Nihonmachi Hotel on Yesler Way circa 1913. Photo courtesy of Densho.

Japanese in the City of Seattle were concentrated mainly in the Chinatown/International District which was becoming Nihonmachi (JapanTown).  The Seattle Japanese were businessmen in operation of hotels, restaurants, commercial laundries, barber shops and retail establishments.  The Nippon Kan Theater at 628 South Washington Street was a major cultural center and gathering place.

Historian Richard C. Berner wrote, “Japanese immigrants to Seattle played a role in the city’s development far out of proportion to their number.”  In this blog article we will trace the stories of the Hara family members down three generations in Seattle.

The Hara family in Nihonmachi (JapanTown/International District)

Bunta Hara came to Seattle in 1900 and in 1913 he joined in with two other men as founders of the Grand Union Laundry at 1251 South Main Street.  It became one of the largest employers in the Nihonmachi with up to seventy workers.

Japanese Methodist Church

The Haras came to Seattle as Christians and were involved in starting the Japanese Methodist Church in 1904.  It outgrew several meeting places until in 1912 they were able to build a church at 14th & Washington Streets.  The church was a source of spiritual and community support, and a social network for immigrants to find jobs and housing.

Bunta & Chiyo Hara had two sons, Masayoki (James) and Iwao, who attended Garfield High School and went on to study at the University of Washington.  James became a pharmacist and Iwao was an accountant.  James opened his own pharmacy at 14th & Yesler Streets with his house behind it.  Iwao established an accounting business which had clients from among the many businesses in the Nihonmachi.

Mutual friends introduced James to his wife Shuko Yoshihara.  Both had been in the pharmacy program at the University of Washington but hadn’t met because James was five years older and had graduated ahead of Shuko.  Shuko had grown up in Montana where her father was foreman of construction crews for the Northern Pacific Railway.   James & Shuko married in 1937 and in 1939 they had a son, Lloyd.

James Hara at left, with college friends at the UW in 1930.  Photo courtesy of Hara family collection on Densho.

The Kanazawa family were among Bunta & Chiyo Hara’s close friends at the Japanese Methodist Church.  Their children, Iwao Hara and Mae Kanazawa, were married in 1939 at the Japanese Methodist Church.  The couple continued to be active church members where Mae led the choir.

The shock of war news

On Sunday, December 7, 1941, Mae Hara was leading choir practice at church.  They were working on The Messiah for the church’s Christmas program.

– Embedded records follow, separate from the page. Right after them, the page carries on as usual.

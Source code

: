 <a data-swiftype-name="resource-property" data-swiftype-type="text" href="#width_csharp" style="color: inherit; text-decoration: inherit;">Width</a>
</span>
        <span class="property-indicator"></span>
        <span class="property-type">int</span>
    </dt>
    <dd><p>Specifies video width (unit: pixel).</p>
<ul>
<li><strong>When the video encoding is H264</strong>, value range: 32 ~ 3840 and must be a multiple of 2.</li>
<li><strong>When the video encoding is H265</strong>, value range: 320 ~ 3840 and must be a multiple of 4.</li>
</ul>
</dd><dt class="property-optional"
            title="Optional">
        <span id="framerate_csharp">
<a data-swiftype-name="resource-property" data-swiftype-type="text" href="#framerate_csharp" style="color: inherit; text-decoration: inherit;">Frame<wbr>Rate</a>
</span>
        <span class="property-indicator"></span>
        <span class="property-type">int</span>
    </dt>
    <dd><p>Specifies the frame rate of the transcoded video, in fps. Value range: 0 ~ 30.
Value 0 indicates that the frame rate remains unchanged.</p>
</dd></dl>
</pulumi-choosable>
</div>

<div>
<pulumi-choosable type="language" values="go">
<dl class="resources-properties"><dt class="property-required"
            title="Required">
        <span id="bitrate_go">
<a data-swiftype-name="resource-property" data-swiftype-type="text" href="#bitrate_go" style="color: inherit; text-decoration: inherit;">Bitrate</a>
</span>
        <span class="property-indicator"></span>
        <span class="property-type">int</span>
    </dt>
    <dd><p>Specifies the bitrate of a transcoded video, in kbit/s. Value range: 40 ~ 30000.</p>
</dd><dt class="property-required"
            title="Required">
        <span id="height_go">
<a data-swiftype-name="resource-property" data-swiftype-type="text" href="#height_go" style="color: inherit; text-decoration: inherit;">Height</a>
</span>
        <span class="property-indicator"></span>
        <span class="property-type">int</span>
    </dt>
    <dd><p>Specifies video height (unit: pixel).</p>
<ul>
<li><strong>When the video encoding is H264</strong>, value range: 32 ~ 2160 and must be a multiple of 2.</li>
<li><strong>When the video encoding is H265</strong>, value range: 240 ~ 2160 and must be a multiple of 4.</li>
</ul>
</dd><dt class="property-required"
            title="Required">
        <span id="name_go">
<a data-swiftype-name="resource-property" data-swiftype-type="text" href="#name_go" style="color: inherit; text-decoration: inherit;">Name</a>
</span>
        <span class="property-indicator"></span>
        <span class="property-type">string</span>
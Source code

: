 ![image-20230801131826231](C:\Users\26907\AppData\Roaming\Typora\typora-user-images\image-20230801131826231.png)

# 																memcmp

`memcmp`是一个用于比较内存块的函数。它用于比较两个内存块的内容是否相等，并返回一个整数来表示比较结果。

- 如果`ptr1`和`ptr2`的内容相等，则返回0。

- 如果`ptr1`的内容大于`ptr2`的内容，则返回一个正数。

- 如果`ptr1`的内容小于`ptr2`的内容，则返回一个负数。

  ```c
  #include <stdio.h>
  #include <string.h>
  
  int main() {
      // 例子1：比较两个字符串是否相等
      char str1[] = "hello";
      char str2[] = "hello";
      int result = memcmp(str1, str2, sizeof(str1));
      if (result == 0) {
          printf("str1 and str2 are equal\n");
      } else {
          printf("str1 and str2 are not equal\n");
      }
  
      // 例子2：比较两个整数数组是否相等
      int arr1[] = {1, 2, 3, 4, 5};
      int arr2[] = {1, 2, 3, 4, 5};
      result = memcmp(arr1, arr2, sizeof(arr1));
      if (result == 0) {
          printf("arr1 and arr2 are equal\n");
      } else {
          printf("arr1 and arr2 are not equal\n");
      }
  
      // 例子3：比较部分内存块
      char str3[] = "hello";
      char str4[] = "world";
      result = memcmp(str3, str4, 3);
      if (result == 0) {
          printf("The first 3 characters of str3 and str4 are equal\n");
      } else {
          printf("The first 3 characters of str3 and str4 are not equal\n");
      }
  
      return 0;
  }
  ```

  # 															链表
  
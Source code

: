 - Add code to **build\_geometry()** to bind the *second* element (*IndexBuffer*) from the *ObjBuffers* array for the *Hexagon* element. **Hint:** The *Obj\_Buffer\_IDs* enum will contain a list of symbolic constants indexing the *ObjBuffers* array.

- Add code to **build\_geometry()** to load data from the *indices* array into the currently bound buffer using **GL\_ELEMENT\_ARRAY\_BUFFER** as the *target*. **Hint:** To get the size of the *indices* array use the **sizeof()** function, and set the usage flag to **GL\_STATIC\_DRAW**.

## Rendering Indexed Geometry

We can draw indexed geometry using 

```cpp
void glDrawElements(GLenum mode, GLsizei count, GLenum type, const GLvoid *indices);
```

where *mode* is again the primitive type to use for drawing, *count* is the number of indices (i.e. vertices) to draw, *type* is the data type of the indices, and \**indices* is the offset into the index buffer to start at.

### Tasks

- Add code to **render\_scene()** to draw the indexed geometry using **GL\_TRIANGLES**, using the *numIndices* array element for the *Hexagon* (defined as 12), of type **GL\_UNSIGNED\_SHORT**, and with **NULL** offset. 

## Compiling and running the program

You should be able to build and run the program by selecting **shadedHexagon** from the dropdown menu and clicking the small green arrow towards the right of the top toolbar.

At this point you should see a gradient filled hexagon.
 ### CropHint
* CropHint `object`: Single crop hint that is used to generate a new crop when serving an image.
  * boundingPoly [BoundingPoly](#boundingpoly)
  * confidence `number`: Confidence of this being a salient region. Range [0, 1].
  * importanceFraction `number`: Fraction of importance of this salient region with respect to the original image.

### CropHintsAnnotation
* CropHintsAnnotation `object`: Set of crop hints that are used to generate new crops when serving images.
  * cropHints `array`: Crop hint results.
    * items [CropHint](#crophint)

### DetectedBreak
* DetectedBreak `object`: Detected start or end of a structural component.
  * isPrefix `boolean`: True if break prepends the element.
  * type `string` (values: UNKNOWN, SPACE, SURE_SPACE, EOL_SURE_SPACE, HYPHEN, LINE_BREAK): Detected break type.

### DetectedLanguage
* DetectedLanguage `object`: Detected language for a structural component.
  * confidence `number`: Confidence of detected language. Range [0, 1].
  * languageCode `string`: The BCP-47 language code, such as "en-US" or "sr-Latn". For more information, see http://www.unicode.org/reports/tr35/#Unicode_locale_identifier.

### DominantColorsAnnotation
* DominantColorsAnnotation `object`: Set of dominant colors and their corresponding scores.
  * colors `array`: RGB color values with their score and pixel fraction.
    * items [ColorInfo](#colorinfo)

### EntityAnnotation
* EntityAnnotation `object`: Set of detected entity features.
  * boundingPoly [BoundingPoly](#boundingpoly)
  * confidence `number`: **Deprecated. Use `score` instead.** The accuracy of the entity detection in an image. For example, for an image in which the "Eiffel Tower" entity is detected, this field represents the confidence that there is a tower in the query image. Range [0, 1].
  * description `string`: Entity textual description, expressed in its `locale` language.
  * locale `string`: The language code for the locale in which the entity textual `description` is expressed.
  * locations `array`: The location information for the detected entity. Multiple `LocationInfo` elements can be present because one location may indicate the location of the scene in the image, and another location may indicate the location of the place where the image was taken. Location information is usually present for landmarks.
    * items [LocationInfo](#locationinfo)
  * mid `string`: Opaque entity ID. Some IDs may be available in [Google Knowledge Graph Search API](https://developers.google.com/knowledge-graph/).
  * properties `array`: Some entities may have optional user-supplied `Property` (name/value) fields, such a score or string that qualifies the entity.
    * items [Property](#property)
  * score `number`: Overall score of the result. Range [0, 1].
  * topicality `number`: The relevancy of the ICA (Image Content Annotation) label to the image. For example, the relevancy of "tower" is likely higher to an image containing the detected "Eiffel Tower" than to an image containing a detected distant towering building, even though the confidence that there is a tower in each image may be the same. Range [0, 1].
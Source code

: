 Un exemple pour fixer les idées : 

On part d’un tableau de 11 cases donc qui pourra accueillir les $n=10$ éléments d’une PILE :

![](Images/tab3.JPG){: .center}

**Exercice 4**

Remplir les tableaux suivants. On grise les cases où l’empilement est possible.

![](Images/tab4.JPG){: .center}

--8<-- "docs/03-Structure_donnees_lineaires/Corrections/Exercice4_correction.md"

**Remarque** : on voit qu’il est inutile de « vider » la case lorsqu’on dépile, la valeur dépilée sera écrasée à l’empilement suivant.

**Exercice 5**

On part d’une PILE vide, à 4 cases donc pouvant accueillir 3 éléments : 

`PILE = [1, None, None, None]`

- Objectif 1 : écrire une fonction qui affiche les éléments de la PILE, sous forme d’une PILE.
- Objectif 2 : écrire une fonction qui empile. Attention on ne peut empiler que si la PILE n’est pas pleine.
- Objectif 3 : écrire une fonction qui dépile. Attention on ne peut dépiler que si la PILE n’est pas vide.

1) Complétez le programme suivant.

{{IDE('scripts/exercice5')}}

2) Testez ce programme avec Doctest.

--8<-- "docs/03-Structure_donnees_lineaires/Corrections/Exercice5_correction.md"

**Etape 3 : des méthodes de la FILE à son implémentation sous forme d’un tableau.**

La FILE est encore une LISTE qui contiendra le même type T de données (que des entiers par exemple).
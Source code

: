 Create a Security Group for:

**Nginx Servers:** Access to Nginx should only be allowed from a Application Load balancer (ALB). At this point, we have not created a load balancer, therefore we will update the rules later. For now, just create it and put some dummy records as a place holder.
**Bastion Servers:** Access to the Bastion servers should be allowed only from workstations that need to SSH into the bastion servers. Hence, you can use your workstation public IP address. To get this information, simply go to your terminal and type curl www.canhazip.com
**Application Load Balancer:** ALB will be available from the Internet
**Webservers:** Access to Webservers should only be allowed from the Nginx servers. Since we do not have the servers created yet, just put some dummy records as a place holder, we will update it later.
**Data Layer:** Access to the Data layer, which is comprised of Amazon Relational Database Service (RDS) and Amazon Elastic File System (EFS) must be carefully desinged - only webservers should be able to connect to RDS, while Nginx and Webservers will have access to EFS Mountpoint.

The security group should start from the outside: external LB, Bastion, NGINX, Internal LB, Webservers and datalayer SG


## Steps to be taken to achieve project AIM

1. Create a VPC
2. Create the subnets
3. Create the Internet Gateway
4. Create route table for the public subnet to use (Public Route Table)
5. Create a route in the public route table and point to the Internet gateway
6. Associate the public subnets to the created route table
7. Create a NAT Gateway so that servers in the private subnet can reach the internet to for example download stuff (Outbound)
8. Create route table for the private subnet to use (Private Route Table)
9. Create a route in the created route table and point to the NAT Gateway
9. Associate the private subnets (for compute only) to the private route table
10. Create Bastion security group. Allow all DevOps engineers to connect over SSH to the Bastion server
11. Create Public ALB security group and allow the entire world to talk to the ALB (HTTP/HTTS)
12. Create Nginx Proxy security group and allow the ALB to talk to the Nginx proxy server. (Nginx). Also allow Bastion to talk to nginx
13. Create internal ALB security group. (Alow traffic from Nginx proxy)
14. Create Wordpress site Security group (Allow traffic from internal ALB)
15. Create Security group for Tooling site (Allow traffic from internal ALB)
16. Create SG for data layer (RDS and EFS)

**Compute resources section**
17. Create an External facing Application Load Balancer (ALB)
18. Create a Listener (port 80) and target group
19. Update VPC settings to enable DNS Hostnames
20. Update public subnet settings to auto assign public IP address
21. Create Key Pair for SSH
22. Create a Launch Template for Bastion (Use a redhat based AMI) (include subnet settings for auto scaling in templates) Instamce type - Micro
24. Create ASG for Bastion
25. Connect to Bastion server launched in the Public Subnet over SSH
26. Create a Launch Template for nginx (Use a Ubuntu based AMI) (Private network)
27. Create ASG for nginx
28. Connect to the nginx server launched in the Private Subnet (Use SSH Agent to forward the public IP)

Suddenly someone rushed in with news heard over the radio, that the Empire of Japan had bombed the American ships in Pearl Harbor, Hawaii.

Choir practice was thrown into an uproar and everyone decided that they needed to go home because of the awful news.  They knew immediately that there would be a declaration of war between the U.S. and Japan, and that it would bring even more persecution of Japanese-Americans.  Little could Mae Hara have imagined that the next time she would lead a choir singing The Messiah, would be in an internment camp, surrounded by barbed wire in the desert of Idaho.

Later on that night of the December 7th Pearl Harbor bombing, the FBI burst into homes in the Nihonmachi and arrested numerous Japanese community leaders and owners of businesses.  Shoichi Okamura, founder of the Grand Union Laundry and co-owner with Bunta Hara, was arrested.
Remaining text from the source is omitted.